Remove chicken from buttermilk and discard buttermilk. Dredge chicken in pecan-flour mixture, turning to coat both sides well.
Fry in oil 6 to 7 minutes per side, or until cooked through. Place on wire rack to drain off oil. Keep warm.
Prepare Maple Bourbon Gravy. Cook bacon in a large saucepan over medium heat until crispy. Place bacon on paper towels. And crumble once cooled.
Add shallots to bacon drippings and sauté over medium heat for 2 minutes. Stir in flour and cook, stirring continuously for 2 minutes.

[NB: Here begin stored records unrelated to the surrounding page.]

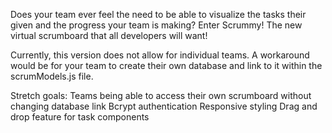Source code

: Does your team ever feel the need to be able to visualize the tasks their given and the progress your team is making?
Enter Scrummy! The new virtual scrumboard that all developers will want!

Currently, this version does not allow for individual teams.
A workaround would be for your team to create their own database and link to it within the scrumModels.js file.

Stretch goals:
  Teams being able to access their own scrumboard without changing database link
  Bcrypt authentication
  Responsive styling
  Drag and drop feature for task components
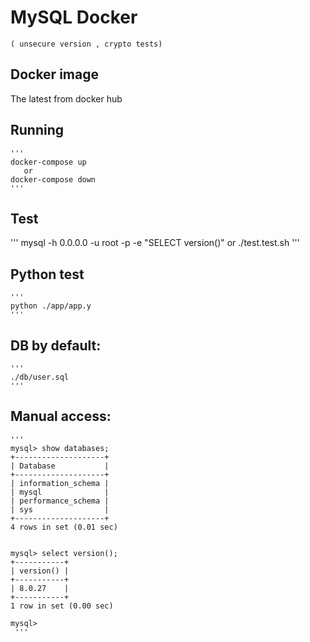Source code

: # MySQL Docker
    ( unsecure version , crypto tests)

## Docker image
The latest from docker hub

## Running

    '''
    docker-compose up
       or
    docker-compose down
    '''
## Test

   '''
   mysql -h 0.0.0.0 -u root -p -e "SELECT version()"
       or
   ./test.test.sh
   '''

## Python test

    '''
    python ./app/app.y
    '''
## DB by default:

    '''
    ./db/user.sql
    '''

## Manual access:
    '''
    mysql> show databases;
    +--------------------+
    | Database           |
    +--------------------+
    | information_schema |
    | mysql              |
    | performance_schema |
    | sys                |
    +--------------------+
    4 rows in set (0.01 sec)
    
    
    mysql> select version();
    +-----------+
    | version() |
    +-----------+
    | 8.0.27    |
    +-----------+
    1 row in set (0.00 sec)
    
    mysql> 
     '''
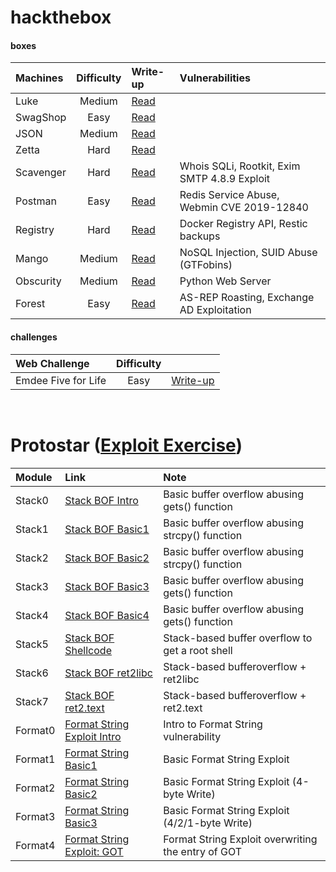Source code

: # hackthebox

#### boxes
| Machines | Difficulty | Write-up | Vulnerabilities |
| :--- | :---: | :--- | :-- |
| Luke | Medium | [Read](https://medium.com/@bigb0ss/htb-luke-write-up-77aa52320250) | |
| SwagShop | Easy | [Read](https://medium.com/@bigb0ss/htb-swagshop-write-up-50a560aa7a56?sk=8bc4c4a5bbf0707c158d1305f3e0143d) | |
| JSON | Medium | [Read](https://medium.com/@bigb0ss/htb-json-write-up-6f91f89bcbf1) | |
| Zetta | Hard | [Read](https://medium.com/@bigb0ss/htb-zetta-write-up-be2fff5e2305) | |
| Scavenger | Hard | [Read](https://medium.com/@bigb0ss/htb-scavenger-write-up-fee11d971774) | Whois SQLi, Rootkit, Exim SMTP 4.8.9 Exploit |
| Postman | Easy | [Read](https://medium.com/@bigb0ss/htb-postman-write-up-34bc4fe5daa) | Redis Service Abuse, Webmin CVE 2019-12840 |
| Registry | Hard | [Read](https://medium.com/@bigb0ss/htb-registry-write-up-b4255bd78712) | Docker Registry API, Restic backups |
| Mango | Medium | [Read](https://medium.com/@bigb0ss/htb-mango-write-up-52fdd7e67cc6) | NoSQL Injection, SUID Abuse (GTFobins) |
| Obscurity | Medium | [Read](https://medium.com/@bigb0ss/htb-obscurity-write-up-bc65f61cd255) | Python Web Server |
| Forest | Easy | [Read](https://medium.com/@bigb0ss/htb-forest-write-up-fdd45e8e73bf) | AS-REP Roasting, Exchange AD Exploitation |

#### challenges
| Web Challenge | Difficulty | |
| :--- | :---: | :--- |
| Emdee Five for Life | Easy | [Write-up](https://medium.com/@bigb0ss/htb-web-challenge-emdee-five-for-life-56cb0ddfd63f) | 
<br />

# Protostar ([Exploit Exercise](http://exploit-exercises.lains.space/protostar/))
|Module |Link   |Note  |
| :---  | :---  | :--- |
|Stack0 |[Stack BOF Intro](https://medium.com/@bigb0ss/expdev-exploit-exercise-protostar-stack0-214e8cbccb04)   |Basic buffer overflow abusing gets() function | 
|Stack1 |[Stack BOF Basic1](https://medium.com/@bigb0ss/expdev-exploit-exercise-protostar-stack1-2f28302559fc)  |Basic buffer overflow abusing strcpy() function |
|Stack2 |[Stack BOF Basic2](https://medium.com/@bigb0ss/expdev-exploit-exercise-protostar-stack2-d6cb2e467853)  |Basic buffer overflow abusing strcpy() function |
|Stack3 |[Stack BOF Basic3](https://medium.com/@bigb0ss/expdev-exploit-exercise-protostar-stack3-7db54291f867)  |Basic buffer overflow abusing gets() function |
|Stack4 |[Stack BOF Basic4](https://medium.com/@bigb0ss/expdev-exploit-exercise-protostar-stack-4-bde92b7b6b38) |Basic buffer overflow abusing gets() function |
|Stack5 |[Stack BOF Shellcode](https://medium.com/bugbountywriteup/expdev-exploit-exercise-protostar-stack-5-c8d085c914e6) | Stack-based buffer overflow to get a root shell |
|Stack6 |[Stack BOF ret2libc](https://medium.com/@bigb0ss/expdev-exploit-exercise-protostar-stack-6-ef75472ec7c6)  |Stack-based bufferoverflow + ret2libc |
|Stack7 |[Stack BOF ret2.text](https://medium.com/@bigb0ss/expdev-exploit-exercise-protostar-stack-7-fea3ac85ffe7) |Stack-based bufferoverflow + ret2.text |
|Format0  |[Format String Exploit Intro](https://medium.com/@bigb0ss/expdev-exploit-exercise-protostar-format-0-332983bfd388) |Intro to Format String vulnerability |
|Format1  |[Format String Basic1](https://medium.com/bugbountywriteup/expdev-exploit-exercise-protostar-format-1-c5182332a69a) |Basic Format String Exploit |
|Format2  |[Format String Basic2](https://medium.com/bugbountywriteup/expdev-exploit-exercise-protostar-format-2-73ef08011a8c) |Basic Format String Exploit (4-byte Write) |
|Format3  |[Format String Basic3](https://medium.com/@bigb0ss/expdev-exploit-exercise-protostar-format-3-33e8d8f1e83) |Basic Format String Exploit (4/2/1-byte Write) |
|Format4  |[Format String Exploit: GOT](https://medium.com/@bigb0ss/expdev-exploit-exercise-protostar-format-4-e2907b4716d1) |Format String Exploit overwriting the entry of GOT |

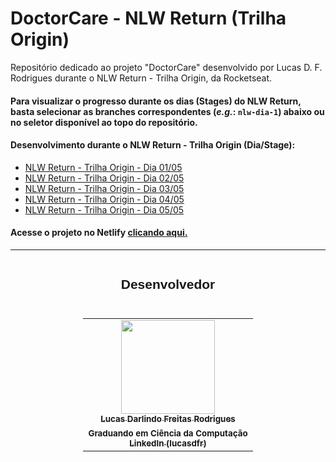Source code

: # DoctorCare - NLW Return (Trilha Origin)
Repositório dedicado ao projeto "DoctorCare" desenvolvido por Lucas D. F. Rodrigues durante o NLW Return - Trilha Origin, da Rocketseat.


#### Para visualizar o progresso durante os dias (Stages) do NLW Return, basta selecionar as branches correspondentes (_e.g._: `nlw-dia-1`) abaixo ou no seletor disponível ao topo do repositório.

<h4> Desenvolvimento durante o NLW Return - Trilha Origin (Dia/Stage): </h4>
  <ul>
    <li><a target="_blank" href="https://github.com/NepZR/NLW-Return-DoctorCare/tree/nlw-dia-1">NLW Return - Trilha Origin - Dia 01/05</a></li>
    <li><a target="_blank" href="https://github.com/NepZR/NLW-Return-DoctorCare/tree/nlw-dia-2">NLW Return - Trilha Origin - Dia 02/05</a></li>
    <li><a target="_blank" href="https://github.com/NepZR/NLW-Return-DoctorCare/tree/nlw-dia-3">NLW Return - Trilha Origin - Dia 03/05</a></li>
    <li><a target="_blank" href="https://github.com/NepZR/NLW-Return-DoctorCare/tree/nlw-dia-4">NLW Return - Trilha Origin - Dia 04/05</a></li>
    <li><a target="_blank" href="https://github.com/NepZR/NLW-Return-DoctorCare/tree/nlw-dia-5">NLW Return - Trilha Origin - Dia 05/05</a></li>
  </ul>

<h4>Acesse o projeto no Netlify <a target="_blank" href="https://nlw-doctorcare.netlify.app/">clicando aqui.</a></h4>

---

<div style="display: flex; align-itens: center; justify-content: center;">
  <h2 style="font-family: 'Montserrrat', sans-serif;">Desenvolvedor</h2>
</div>

<table style="display: flex; align-itens: center; justify-content: center;">
  <tr>
    <td align="center"><a href="https://github.com/NepZR"><img style="width: 150px; height: 150;" src="https://avatars.githubusercontent.com/u/37887926" width="100px;" alt=""/><br /><sub><b>Lucas Darlindo Freitas Rodrigues</b></sub></a><br /><sub><b>Graduando em Ciência da Computação</sub></a><br /><a href="https://www.linkedin.com/in/lucasdfr"><sub><b>LinkedIn (lucasdfr)</b></sub></a></td>
  </tr>
<table>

Whisk in maple syrup, Creole mustard, bourbon, Dijon mustard, salt, black pepper, and cayenne pepper.
Cook and stir for 3 minutes. Gradually whisk in cream. Bring to a simmer over medium heat and cook, stirring frequently for 5 to 8 minutes, or until thickened. If too thick, thin with a little milk.
To serve, top chicken with gravy and sprinkle with bacon crumbs.